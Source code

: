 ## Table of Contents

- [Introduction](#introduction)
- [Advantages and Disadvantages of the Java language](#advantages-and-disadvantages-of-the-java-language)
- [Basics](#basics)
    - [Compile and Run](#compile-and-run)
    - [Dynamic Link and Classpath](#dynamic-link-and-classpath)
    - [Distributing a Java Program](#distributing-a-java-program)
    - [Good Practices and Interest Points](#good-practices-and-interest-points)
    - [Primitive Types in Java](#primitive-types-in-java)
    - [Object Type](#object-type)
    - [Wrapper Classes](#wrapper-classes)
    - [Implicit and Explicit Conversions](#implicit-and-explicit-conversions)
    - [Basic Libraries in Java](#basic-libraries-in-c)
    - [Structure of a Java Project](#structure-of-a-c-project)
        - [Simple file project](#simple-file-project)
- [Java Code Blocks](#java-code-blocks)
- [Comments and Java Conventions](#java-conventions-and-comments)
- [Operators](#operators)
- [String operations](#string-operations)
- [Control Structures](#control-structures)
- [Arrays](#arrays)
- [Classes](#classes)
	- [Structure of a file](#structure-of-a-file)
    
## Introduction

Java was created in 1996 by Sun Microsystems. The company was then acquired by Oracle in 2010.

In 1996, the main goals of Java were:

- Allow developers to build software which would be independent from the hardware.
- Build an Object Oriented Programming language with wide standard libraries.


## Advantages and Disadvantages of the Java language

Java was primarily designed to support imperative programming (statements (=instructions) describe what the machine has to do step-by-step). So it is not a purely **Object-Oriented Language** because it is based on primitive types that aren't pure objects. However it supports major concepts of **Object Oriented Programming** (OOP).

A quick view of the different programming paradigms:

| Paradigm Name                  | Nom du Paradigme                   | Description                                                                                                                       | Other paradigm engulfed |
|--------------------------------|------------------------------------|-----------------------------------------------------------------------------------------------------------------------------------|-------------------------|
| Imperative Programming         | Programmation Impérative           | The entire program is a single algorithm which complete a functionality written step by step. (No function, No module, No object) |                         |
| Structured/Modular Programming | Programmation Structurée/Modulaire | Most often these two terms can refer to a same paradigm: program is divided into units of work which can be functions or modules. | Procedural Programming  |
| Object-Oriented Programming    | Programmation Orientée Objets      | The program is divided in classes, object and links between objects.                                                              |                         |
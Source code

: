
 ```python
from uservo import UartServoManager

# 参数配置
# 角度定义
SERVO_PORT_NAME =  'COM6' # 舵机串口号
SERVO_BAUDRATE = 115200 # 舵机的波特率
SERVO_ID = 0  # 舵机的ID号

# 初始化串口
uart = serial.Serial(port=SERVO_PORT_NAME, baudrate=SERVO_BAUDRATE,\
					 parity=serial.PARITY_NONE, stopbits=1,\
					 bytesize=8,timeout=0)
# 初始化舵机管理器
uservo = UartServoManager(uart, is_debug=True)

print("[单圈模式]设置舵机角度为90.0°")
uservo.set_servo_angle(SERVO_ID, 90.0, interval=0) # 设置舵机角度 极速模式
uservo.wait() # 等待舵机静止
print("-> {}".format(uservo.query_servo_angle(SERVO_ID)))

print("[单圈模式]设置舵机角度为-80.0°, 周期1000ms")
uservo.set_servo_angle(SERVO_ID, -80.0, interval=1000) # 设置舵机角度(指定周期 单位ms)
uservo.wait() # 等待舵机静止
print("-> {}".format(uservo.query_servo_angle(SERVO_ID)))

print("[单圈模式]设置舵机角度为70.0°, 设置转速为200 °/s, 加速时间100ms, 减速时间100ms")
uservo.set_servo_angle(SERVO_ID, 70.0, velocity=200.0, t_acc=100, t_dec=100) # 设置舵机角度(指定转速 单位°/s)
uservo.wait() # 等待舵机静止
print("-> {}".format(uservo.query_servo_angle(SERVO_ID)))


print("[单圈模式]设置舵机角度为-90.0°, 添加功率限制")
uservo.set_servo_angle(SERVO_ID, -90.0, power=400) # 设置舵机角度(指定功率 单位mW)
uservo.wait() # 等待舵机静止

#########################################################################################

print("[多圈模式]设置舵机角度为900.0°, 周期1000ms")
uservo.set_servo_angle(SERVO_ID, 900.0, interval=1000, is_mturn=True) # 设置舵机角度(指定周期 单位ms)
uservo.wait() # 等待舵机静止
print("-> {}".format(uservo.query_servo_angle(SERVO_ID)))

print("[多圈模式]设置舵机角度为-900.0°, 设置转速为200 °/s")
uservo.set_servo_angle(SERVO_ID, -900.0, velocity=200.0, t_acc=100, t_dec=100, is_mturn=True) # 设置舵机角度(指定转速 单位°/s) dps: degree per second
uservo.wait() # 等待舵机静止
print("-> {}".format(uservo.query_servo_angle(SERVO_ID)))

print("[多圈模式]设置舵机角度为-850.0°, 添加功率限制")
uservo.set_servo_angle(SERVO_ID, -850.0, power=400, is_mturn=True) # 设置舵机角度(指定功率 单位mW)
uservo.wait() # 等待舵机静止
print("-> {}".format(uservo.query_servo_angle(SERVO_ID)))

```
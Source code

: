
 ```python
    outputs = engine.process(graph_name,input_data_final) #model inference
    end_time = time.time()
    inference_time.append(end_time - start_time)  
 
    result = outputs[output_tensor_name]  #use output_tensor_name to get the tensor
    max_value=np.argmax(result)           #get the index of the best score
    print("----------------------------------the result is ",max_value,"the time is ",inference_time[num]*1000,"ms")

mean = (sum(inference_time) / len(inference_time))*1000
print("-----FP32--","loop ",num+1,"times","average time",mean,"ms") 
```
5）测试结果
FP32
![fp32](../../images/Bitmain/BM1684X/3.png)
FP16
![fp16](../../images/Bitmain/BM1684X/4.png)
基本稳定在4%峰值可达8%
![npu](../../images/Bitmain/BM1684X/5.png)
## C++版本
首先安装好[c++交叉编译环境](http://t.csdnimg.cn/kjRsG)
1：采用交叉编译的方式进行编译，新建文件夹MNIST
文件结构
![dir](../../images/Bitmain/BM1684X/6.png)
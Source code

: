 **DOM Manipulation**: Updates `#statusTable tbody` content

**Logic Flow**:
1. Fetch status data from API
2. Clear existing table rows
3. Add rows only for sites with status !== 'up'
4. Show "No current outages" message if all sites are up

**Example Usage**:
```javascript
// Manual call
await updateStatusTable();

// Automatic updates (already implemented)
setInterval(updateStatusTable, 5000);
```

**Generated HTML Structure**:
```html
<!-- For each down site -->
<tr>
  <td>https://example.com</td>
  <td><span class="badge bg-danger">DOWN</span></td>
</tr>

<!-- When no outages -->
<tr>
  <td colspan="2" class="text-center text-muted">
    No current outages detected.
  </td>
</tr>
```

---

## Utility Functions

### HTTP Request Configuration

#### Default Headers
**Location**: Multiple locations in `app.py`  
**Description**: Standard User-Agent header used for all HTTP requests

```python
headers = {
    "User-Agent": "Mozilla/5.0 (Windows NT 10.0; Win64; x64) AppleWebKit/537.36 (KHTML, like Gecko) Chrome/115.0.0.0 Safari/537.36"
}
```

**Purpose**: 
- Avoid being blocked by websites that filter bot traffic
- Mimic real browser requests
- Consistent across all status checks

**Your assignment:** For every line above that includes the string "添加功率限制", copy the line.

**Exercise answer:**
print("[单圈模式]设置舵机角度为-90.0°, 添加功率限制")
print("[多圈模式]设置舵机角度为-850.0°, 添加功率限制")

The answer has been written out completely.